* [AIM OF THE EXERCISE]: Please print every record below exactly as it reads.

-------------------------

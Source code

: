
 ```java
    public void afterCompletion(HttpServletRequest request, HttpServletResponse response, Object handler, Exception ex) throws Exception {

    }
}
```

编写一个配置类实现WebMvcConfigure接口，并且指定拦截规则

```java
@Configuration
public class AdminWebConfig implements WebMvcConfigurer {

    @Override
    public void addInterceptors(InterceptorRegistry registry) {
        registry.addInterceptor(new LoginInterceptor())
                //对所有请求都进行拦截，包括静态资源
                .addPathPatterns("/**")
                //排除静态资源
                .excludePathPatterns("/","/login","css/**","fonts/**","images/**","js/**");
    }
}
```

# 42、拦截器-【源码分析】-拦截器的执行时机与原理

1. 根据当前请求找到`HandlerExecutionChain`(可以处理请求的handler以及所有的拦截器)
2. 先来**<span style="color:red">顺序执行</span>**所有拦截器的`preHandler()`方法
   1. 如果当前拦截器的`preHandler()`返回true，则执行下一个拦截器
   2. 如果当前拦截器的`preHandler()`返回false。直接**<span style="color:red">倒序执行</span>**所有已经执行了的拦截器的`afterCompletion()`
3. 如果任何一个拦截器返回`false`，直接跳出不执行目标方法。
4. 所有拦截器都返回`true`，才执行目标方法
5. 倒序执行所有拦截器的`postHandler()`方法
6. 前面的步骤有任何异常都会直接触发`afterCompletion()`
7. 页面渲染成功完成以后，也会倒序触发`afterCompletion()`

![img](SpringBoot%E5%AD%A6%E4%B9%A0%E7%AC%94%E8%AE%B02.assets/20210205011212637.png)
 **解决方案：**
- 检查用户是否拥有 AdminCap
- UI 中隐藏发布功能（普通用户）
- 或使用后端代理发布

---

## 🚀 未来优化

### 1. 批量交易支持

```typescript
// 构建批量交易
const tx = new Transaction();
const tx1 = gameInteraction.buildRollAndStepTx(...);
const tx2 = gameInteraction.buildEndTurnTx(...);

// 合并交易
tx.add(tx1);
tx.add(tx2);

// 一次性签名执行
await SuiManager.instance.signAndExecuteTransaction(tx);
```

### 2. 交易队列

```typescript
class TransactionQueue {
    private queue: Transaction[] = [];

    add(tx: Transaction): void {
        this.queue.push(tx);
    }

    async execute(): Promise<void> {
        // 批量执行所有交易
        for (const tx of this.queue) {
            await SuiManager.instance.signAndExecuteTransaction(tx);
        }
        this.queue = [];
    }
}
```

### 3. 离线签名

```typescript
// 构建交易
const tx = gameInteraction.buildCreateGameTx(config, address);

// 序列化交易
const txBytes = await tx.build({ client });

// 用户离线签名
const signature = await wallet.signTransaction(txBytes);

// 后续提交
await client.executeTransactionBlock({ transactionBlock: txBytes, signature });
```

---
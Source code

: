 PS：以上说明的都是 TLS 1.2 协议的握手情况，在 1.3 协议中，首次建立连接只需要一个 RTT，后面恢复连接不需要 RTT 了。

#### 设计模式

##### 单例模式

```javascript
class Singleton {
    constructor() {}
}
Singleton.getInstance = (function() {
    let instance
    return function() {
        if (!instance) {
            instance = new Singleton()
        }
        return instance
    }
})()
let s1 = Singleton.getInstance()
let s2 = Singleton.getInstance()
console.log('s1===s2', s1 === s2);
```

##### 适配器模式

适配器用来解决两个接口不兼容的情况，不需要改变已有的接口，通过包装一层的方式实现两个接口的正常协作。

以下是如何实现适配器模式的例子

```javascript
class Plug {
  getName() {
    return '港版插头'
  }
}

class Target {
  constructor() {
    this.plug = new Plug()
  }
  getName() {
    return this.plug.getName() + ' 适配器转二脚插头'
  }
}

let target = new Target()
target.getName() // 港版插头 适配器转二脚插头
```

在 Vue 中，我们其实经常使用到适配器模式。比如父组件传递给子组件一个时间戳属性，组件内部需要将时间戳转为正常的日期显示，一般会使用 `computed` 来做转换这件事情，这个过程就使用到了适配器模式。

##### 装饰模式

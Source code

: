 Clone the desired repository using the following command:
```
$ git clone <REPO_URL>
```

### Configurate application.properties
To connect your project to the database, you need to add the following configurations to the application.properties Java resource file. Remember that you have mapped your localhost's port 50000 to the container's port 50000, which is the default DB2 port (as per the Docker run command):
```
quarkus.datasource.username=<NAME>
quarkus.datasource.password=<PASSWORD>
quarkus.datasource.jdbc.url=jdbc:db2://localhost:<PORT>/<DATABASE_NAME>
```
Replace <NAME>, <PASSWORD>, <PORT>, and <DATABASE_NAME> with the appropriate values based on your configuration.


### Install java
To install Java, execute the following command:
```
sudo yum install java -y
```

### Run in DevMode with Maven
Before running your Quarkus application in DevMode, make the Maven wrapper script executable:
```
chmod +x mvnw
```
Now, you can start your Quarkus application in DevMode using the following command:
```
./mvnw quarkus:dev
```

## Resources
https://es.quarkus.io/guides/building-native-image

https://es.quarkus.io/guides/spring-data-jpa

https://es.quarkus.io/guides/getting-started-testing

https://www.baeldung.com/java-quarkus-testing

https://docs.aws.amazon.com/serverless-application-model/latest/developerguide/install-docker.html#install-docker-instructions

-------------------------

* [RESULT OF THE EXERCISE]:
Source code

:
 ```java
    public void afterCompletion(HttpServletRequest request, HttpServletResponse response, Object handler, Exception ex) throws Exception {

    }
}
```

编写一个配置类实现WebMvcConfigure接口，并且指定拦截规则

```java
@Configuration
public class AdminWebConfig implements WebMvcConfigurer {

    @Override
    public void addInterceptors(InterceptorRegistry registry) {
        registry.addInterceptor(new LoginInterceptor())
                //对所有请求都进行拦截，包括静态资源
                .addPathPatterns("/**")
                //排除静态资源
                .excludePathPatterns("/","/login","css/**","fonts/**","images/**","js/**");
    }
}
```

# 42、拦截器-【源码分析】-拦截器的执行时机与原理

1. 根据当前请求找到`HandlerExecutionChain`(可以处理请求的handler以及所有的拦截器)
2. 先来**<span style="color:red">顺序执行</span>**所有拦截器的`preHandler()`方法
   1. 如果当前拦截器的`preHandler()`返回true，则执行下一个拦截器
   2. 如果当前拦截器的`preHandler()`返回false。直接**<span style="color:red">倒序执行</span>**所有已经执行了的拦截器的`afterCompletion()`
3. 如果任何一个拦截器返回`false`，直接跳出不执行目标方法。
4. 所有拦截器都返回`true`，才执行目标方法
5. 倒序执行所有拦截器的`postHandler()`方法
6. 前面的步骤有任何异常都会直接触发`afterCompletion()`
7. 页面渲染成功完成以后，也会倒序触发`afterCompletion()`

![img](SpringBoot%E5%AD%A6%E4%B9%A0%E7%AC%94%E8%AE%B02.assets/20210205011212637.png)
 **解决方案：**
- 检查用户是否拥有 AdminCap
- UI 中隐藏发布功能（普通用户）
- 或使用后端代理发布

---

## 🚀 未来优化

### 1. 批量交易支持

```typescript
// 构建批量交易
const tx = new Transaction();
const tx1 = gameInteraction.buildRollAndStepTx(...);
const tx2 = gameInteraction.buildEndTurnTx(...);

// 合并交易
tx.add(tx1);
tx.add(tx2);

// 一次性签名执行
await SuiManager.instance.signAndExecuteTransaction(tx);
```

### 2. 交易队列

```typescript
class TransactionQueue {
    private queue: Transaction[] = [];

    add(tx: Transaction): void {
        this.queue.push(tx);
    }

    async execute(): Promise<void> {
        // 批量执行所有交易
        for (const tx of this.queue) {
            await SuiManager.instance.signAndExecuteTransaction(tx);
        }
        this.queue = [];
    }
}
```

### 3. 离线签名

```typescript
// 构建交易
const tx = gameInteraction.buildCreateGameTx(config, address);

// 序列化交易
const txBytes = await tx.build({ client });

// 用户离线签名
const signature = await wallet.signTransaction(txBytes);

// 后续提交
await client.executeTransactionBlock({ transactionBlock: txBytes, signature });
```

---
Source code

: PS：以上说明的都是 TLS 1.2 协议的握手情况，在 1.3 协议中，首次建立连接只需要一个 RTT，后面恢复连接不需要 RTT 了。

#### 设计模式

##### 单例模式

```javascript
class Singleton {
    constructor() {}
}
Singleton.getInstance = (function() {
    let instance
    return function() {
        if (!instance) {
            instance = new Singleton()
        }
        return instance
    }
})()
let s1 = Singleton.getInstance()
let s2 = Singleton.getInstance()
console.log('s1===s2', s1 === s2);
```

##### 适配器模式

适配器用来解决两个接口不兼容的情况，不需要改变已有的接口，通过包装一层的方式实现两个接口的正常协作。

以下是如何实现适配器模式的例子

```javascript
class Plug {
  getName() {
    return '港版插头'
  }
}

class Target {
  constructor() {
    this.plug = new Plug()
  }
  getName() {
    return this.plug.getName() + ' 适配器转二脚插头'
  }
}

let target = new Target()
target.getName() // 港版插头 适配器转二脚插头
```

在 Vue 中，我们其实经常使用到适配器模式。比如父组件传递给子组件一个时间戳属性，组件内部需要将时间戳转为正常的日期显示，一般会使用 `computed` 来做转换这件事情，这个过程就使用到了适配器模式。

##### 装饰模式

Source code

: Clone the desired repository using the following command:
```
$ git clone <REPO_URL>
```

### Configurate application.properties
To connect your project to the database, you need to add the following configurations to the application.properties Java resource file. Remember that you have mapped your localhost's port 50000 to the container's port 50000, which is the default DB2 port (as per the Docker run command):
```
quarkus.datasource.username=<NAME>
quarkus.datasource.password=<PASSWORD>
quarkus.datasource.jdbc.url=jdbc:db2://localhost:<PORT>/<DATABASE_NAME>
```
Replace <NAME>, <PASSWORD>, <PORT>, and <DATABASE_NAME> with the appropriate values based on your configuration.


### Install java
To install Java, execute the following command:
```
sudo yum install java -y
```

### Run in DevMode with Maven
Before running your Quarkus application in DevMode, make the Maven wrapper script executable:
```
chmod +x mvnw
```
Now, you can start your Quarkus application in DevMode using the following command:
```
./mvnw quarkus:dev
```

## Resources
https://es.quarkus.io/guides/building-native-image

https://es.quarkus.io/guides/spring-data-jpa

https://es.quarkus.io/guides/getting-started-testing

https://www.baeldung.com/java-quarkus-testing

https://docs.aws.amazon.com/serverless-application-model/latest/developerguide/install-docker.html#install-docker-instructions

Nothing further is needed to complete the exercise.